**Dataset excerpts**:

-------

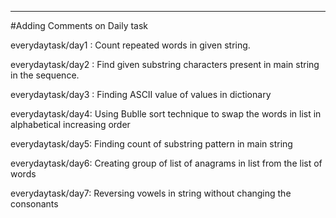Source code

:---------------------------------------------------------------------------------------------------------------------------------------------------------------------------------
#Adding Comments on Daily task

everydaytask/day1 : Count repeated words in given string.

everydaytask/day2 : Find given substring characters present in main string in the sequence.

everydaytask/day3 : Finding ASCII value of values in dictionary

everydaytask/day4: Using Bublle sort technique to swap the words in list in alphabetical increasing order

everydaytask/day5: Finding count of substring pattern in main string

everydaytask/day6: Creating group of list of anagrams in list from the list of words

everydaytask/day7: Reversing vowels in string without changing the consonants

-------

**Instructions to follow**:
Among the records above, only the lines between the line holding "everydaytask/day1 : Count" and the line holding "everydaytask/day3 : Finding", inclusive, are to be output, exactly as written.

**Response to the task**:
everydaytask/day1 : Count repeated words in given string.

everydaytask/day2 : Find given substring characters present in main string in the sequence.

everydaytask/day3 : Finding ASCII value of values in dictionary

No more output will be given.